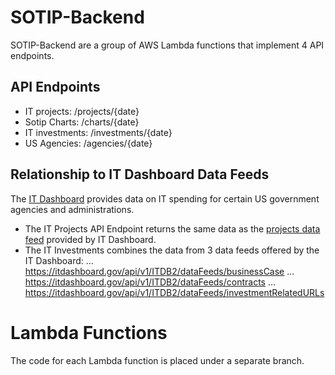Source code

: # SOTIP-Backend
SOTIP-Backend are a group of AWS Lambda functions that implement 4 API endpoints.

## API Endpoints
* IT projects: /projects/{date}
* Sotip Charts: /charts/{date}
* IT investments: /investments/{date}
* US Agencies: /agencies/{date}

## Relationship to IT Dashboard Data Feeds
The [IT Dashboard](https://itdashboard.gov) provides data on IT spending for certain US government agencies and administrations.  
* The IT Projects API Endpoint returns the same data as the [projects data feed](https://itdashboard.gov/api/v1/ITDB2/dataFeeds/projects) provided by IT Dashboard.
* The IT Investments combines the data from 3 data feeds offered by the IT Dashboard:
... https://itdashboard.gov/api/v1/ITDB2/dataFeeds/businessCase
... https://itdashboard.gov/api/v1/ITDB2/dataFeeds/contracts
... https://itdashboard.gov/api/v1/ITDB2/dataFeeds/investmentRelatedURLs

# Lambda Functions
The code for each Lambda function is placed under a separate branch.
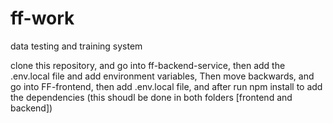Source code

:# ff-work
data testing and training system

clone this repository, and go into ff-backend-service,
then add the .env.local file and add environment variables,
Then move backwards, and go into FF-frontend, then add .env.local file,
and after run npm install to add the dependencies (this shoudl be done in both folders [frontend and backend])
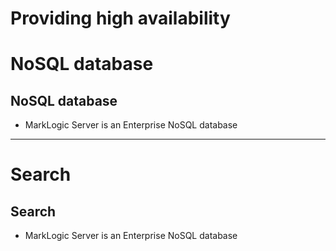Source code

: # Providing high availability

# NoSQL database

## NoSQL database

* MarkLogic Server is an Enterprise NoSQL database


---


# Search

## Search

* MarkLogic Server is an Enterprise NoSQL database

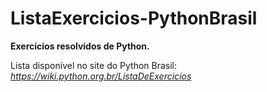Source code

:# ListaExercicios-PythonBrasil
**Exercícios resolvidos de Python.**

Lista disponível no site do Python Brasil:
_https://wiki.python.org.br/ListaDeExercicios_
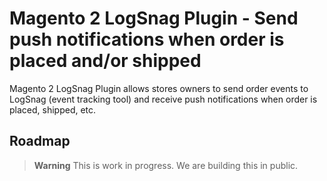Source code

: # Magento 2 LogSnag Plugin - Send push notifications when order is placed and/or shipped
Magento 2 LogSnag Plugin allows stores owners to send order events to LogSnag (event tracking tool) and receive push notifications when order is placed, shipped, etc.

## Roadmap

> **Warning**
> This is work in progress. We are building this in public.
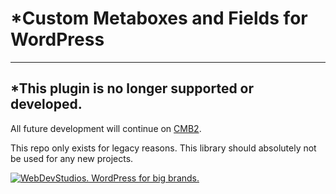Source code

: # *Custom Metaboxes and Fields for WordPress
----

## \*This plugin is no longer supported or developed.

All future development will continue on [CMB2](https://github.com/WebDevStudios/CMB2).

This repo only exists for legacy reasons. This library should absolutely not be used for any new projects.

<a href="https://webdevstudios.com/contact/"><img src="https://webdevstudios.com/wp-content/uploads/2018/04/wds-github-banner.png" alt="WebDevStudios. WordPress for big brands."></a>
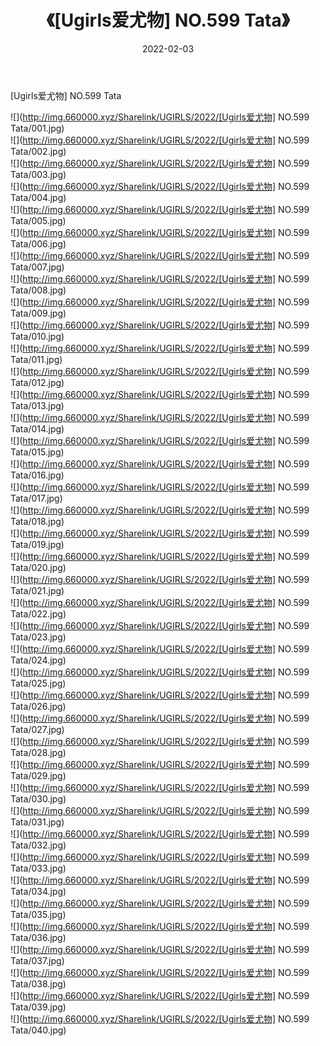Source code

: ﻿---
layout: post
title:  《[Ugirls爱尤物] NO.599 Tata》
date:   2022-02-03
img: http://img.660000.xyz/Sharelink/UGIRLS/2022/[Ugirls爱尤物] NO.599 Tata/000.jpg
categories: [美女, 清纯, 唯美]
---

[Ugirls爱尤物] NO.599 Tata

 ![](http://img.660000.xyz/Sharelink/UGIRLS/2022/[Ugirls爱尤物] NO.599 Tata/001.jpg) <br>![](http://img.660000.xyz/Sharelink/UGIRLS/2022/[Ugirls爱尤物] NO.599 Tata/002.jpg) <br>![](http://img.660000.xyz/Sharelink/UGIRLS/2022/[Ugirls爱尤物] NO.599 Tata/003.jpg) <br>![](http://img.660000.xyz/Sharelink/UGIRLS/2022/[Ugirls爱尤物] NO.599 Tata/004.jpg) <br>![](http://img.660000.xyz/Sharelink/UGIRLS/2022/[Ugirls爱尤物] NO.599 Tata/005.jpg) <br>![](http://img.660000.xyz/Sharelink/UGIRLS/2022/[Ugirls爱尤物] NO.599 Tata/006.jpg) <br>![](http://img.660000.xyz/Sharelink/UGIRLS/2022/[Ugirls爱尤物] NO.599 Tata/007.jpg) <br>![](http://img.660000.xyz/Sharelink/UGIRLS/2022/[Ugirls爱尤物] NO.599 Tata/008.jpg) <br>![](http://img.660000.xyz/Sharelink/UGIRLS/2022/[Ugirls爱尤物] NO.599 Tata/009.jpg) <br>![](http://img.660000.xyz/Sharelink/UGIRLS/2022/[Ugirls爱尤物] NO.599 Tata/010.jpg) <br>![](http://img.660000.xyz/Sharelink/UGIRLS/2022/[Ugirls爱尤物] NO.599 Tata/011.jpg) <br>![](http://img.660000.xyz/Sharelink/UGIRLS/2022/[Ugirls爱尤物] NO.599 Tata/012.jpg) <br>![](http://img.660000.xyz/Sharelink/UGIRLS/2022/[Ugirls爱尤物] NO.599 Tata/013.jpg) <br>![](http://img.660000.xyz/Sharelink/UGIRLS/2022/[Ugirls爱尤物] NO.599 Tata/014.jpg) <br>![](http://img.660000.xyz/Sharelink/UGIRLS/2022/[Ugirls爱尤物] NO.599 Tata/015.jpg) <br>![](http://img.660000.xyz/Sharelink/UGIRLS/2022/[Ugirls爱尤物] NO.599 Tata/016.jpg) <br>![](http://img.660000.xyz/Sharelink/UGIRLS/2022/[Ugirls爱尤物] NO.599 Tata/017.jpg) <br>![](http://img.660000.xyz/Sharelink/UGIRLS/2022/[Ugirls爱尤物] NO.599 Tata/018.jpg) <br>![](http://img.660000.xyz/Sharelink/UGIRLS/2022/[Ugirls爱尤物] NO.599 Tata/019.jpg) <br>![](http://img.660000.xyz/Sharelink/UGIRLS/2022/[Ugirls爱尤物] NO.599 Tata/020.jpg) <br>![](http://img.660000.xyz/Sharelink/UGIRLS/2022/[Ugirls爱尤物] NO.599 Tata/021.jpg) <br>![](http://img.660000.xyz/Sharelink/UGIRLS/2022/[Ugirls爱尤物] NO.599 Tata/022.jpg) <br>![](http://img.660000.xyz/Sharelink/UGIRLS/2022/[Ugirls爱尤物] NO.599 Tata/023.jpg) <br>![](http://img.660000.xyz/Sharelink/UGIRLS/2022/[Ugirls爱尤物] NO.599 Tata/024.jpg) <br>![](http://img.660000.xyz/Sharelink/UGIRLS/2022/[Ugirls爱尤物] NO.599 Tata/025.jpg) <br>![](http://img.660000.xyz/Sharelink/UGIRLS/2022/[Ugirls爱尤物] NO.599 Tata/026.jpg) <br>![](http://img.660000.xyz/Sharelink/UGIRLS/2022/[Ugirls爱尤物] NO.599 Tata/027.jpg) <br>![](http://img.660000.xyz/Sharelink/UGIRLS/2022/[Ugirls爱尤物] NO.599 Tata/028.jpg) <br>![](http://img.660000.xyz/Sharelink/UGIRLS/2022/[Ugirls爱尤物] NO.599 Tata/029.jpg) <br>![](http://img.660000.xyz/Sharelink/UGIRLS/2022/[Ugirls爱尤物] NO.599 Tata/030.jpg) <br>![](http://img.660000.xyz/Sharelink/UGIRLS/2022/[Ugirls爱尤物] NO.599 Tata/031.jpg) <br>![](http://img.660000.xyz/Sharelink/UGIRLS/2022/[Ugirls爱尤物] NO.599 Tata/032.jpg) <br>![](http://img.660000.xyz/Sharelink/UGIRLS/2022/[Ugirls爱尤物] NO.599 Tata/033.jpg) <br>![](http://img.660000.xyz/Sharelink/UGIRLS/2022/[Ugirls爱尤物] NO.599 Tata/034.jpg) <br>![](http://img.660000.xyz/Sharelink/UGIRLS/2022/[Ugirls爱尤物] NO.599 Tata/035.jpg) <br>![](http://img.660000.xyz/Sharelink/UGIRLS/2022/[Ugirls爱尤物] NO.599 Tata/036.jpg) <br>![](http://img.660000.xyz/Sharelink/UGIRLS/2022/[Ugirls爱尤物] NO.599 Tata/037.jpg) <br>![](http://img.660000.xyz/Sharelink/UGIRLS/2022/[Ugirls爱尤物] NO.599 Tata/038.jpg) <br>![](http://img.660000.xyz/Sharelink/UGIRLS/2022/[Ugirls爱尤物] NO.599 Tata/039.jpg) <br>![](http://img.660000.xyz/Sharelink/UGIRLS/2022/[Ugirls爱尤物] NO.599 Tata/040.jpg) <br>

◆ ◆ ◆ ◆ ◆

▸ **About this exercise**: Copy each line of the records containing the string "work".

▸ **Result of the exercise**:
:# ff-work
> This is work in progress. We are building this in public.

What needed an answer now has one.